▶ Task objective: Look through the records below for the line with "Recent advances in" and the line with "traditional approaches.", then return those lines and all lines between, exactly.

[Opening Exercise input section]

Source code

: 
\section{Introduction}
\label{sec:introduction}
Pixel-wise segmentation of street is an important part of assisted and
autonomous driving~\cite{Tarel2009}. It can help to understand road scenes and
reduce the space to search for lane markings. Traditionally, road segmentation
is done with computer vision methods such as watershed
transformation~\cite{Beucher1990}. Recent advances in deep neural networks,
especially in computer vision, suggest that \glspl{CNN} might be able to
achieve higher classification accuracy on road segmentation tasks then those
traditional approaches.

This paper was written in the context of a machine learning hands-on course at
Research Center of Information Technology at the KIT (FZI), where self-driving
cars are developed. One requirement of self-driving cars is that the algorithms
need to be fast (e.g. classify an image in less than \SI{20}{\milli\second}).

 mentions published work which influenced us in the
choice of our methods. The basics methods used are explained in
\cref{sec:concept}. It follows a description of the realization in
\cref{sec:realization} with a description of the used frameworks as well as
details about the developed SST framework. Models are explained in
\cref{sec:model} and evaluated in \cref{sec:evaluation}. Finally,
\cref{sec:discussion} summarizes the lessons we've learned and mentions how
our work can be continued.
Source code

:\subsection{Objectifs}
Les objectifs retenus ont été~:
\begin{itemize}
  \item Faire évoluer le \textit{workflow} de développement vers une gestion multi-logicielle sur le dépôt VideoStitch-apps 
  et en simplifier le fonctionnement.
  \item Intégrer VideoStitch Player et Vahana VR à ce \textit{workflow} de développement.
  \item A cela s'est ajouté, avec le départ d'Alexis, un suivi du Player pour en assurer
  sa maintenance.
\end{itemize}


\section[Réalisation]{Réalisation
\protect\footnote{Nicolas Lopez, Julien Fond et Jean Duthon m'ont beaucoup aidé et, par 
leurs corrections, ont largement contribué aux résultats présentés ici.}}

[Closing Exercise input section]

▶ Answer to this problem:
transformation~\cite{Beucher1990}. Recent advances in deep neural networks,
especially in computer vision, suggest that \glspl{CNN} might be able to
achieve higher classification accuracy on road segmentation tasks then those
traditional approaches.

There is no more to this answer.